▸ EXERCISE DIRECTIONS
Find the lines below that contain the word "using" and count them. Only the number should be given.

▸ EXERCISE DATA

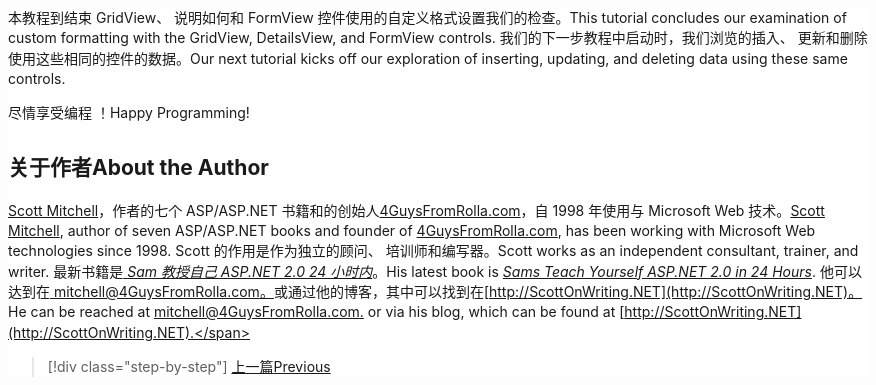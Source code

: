 <span data-ttu-id="bf6a2-230">本教程到结束 GridView、 说明如何和 FormView 控件使用的自定义格式设置我们的检查。</span><span class="sxs-lookup"><span data-stu-id="bf6a2-230">This tutorial concludes our examination of custom formatting with the GridView, DetailsView, and FormView controls.</span></span> <span data-ttu-id="bf6a2-231">我们的下一步教程中启动时，我们浏览的插入、 更新和删除使用这些相同的控件的数据。</span><span class="sxs-lookup"><span data-stu-id="bf6a2-231">Our next tutorial kicks off our exploration of inserting, updating, and deleting data using these same controls.</span></span>

<span data-ttu-id="bf6a2-232">尽情享受编程 ！</span><span class="sxs-lookup"><span data-stu-id="bf6a2-232">Happy Programming!</span></span>

## <a name="about-the-author"></a><span data-ttu-id="bf6a2-233">关于作者</span><span class="sxs-lookup"><span data-stu-id="bf6a2-233">About the Author</span></span>

<span data-ttu-id="bf6a2-234">[Scott Mitchell](http://www.4guysfromrolla.com/ScottMitchell.shtml)，作者的七个 ASP/ASP.NET 书籍和的创始人[4GuysFromRolla.com](http://www.4guysfromrolla.com)，自 1998 年使用与 Microsoft Web 技术。</span><span class="sxs-lookup"><span data-stu-id="bf6a2-234">[Scott Mitchell](http://www.4guysfromrolla.com/ScottMitchell.shtml), author of seven ASP/ASP.NET books and founder of [4GuysFromRolla.com](http://www.4guysfromrolla.com), has been working with Microsoft Web technologies since 1998.</span></span> <span data-ttu-id="bf6a2-235">Scott 的作用是作为独立的顾问、 培训师和编写器。</span><span class="sxs-lookup"><span data-stu-id="bf6a2-235">Scott works as an independent consultant, trainer, and writer.</span></span> <span data-ttu-id="bf6a2-236">最新书籍是[ *Sam 教授自己 ASP.NET 2.0 24 小时内*](https://www.amazon.com/exec/obidos/ASIN/0672327384/4guysfromrollaco)。</span><span class="sxs-lookup"><span data-stu-id="bf6a2-236">His latest book is [*Sams Teach Yourself ASP.NET 2.0 in 24 Hours*](https://www.amazon.com/exec/obidos/ASIN/0672327384/4guysfromrollaco).</span></span> <span data-ttu-id="bf6a2-237">他可以达到在[ mitchell@4GuysFromRolla.com。](mailto:mitchell@4GuysFromRolla.com)或通过他的博客，其中可以找到在[http://ScottOnWriting.NET](http://ScottOnWriting.NET)。</span><span class="sxs-lookup"><span data-stu-id="bf6a2-237">He can be reached at [mitchell@4GuysFromRolla.com.](mailto:mitchell@4GuysFromRolla.com) or via his blog, which can be found at [http://ScottOnWriting.NET](http://ScottOnWriting.NET).</span></span>

>[!div class="step-by-step"]
[<span data-ttu-id="bf6a2-238">上一篇</span><span class="sxs-lookup"><span data-stu-id="bf6a2-238">Previous</span></span>](using-the-formview-s-templates-vb.md)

▸ OUTPUT OF THE EXERCISE
2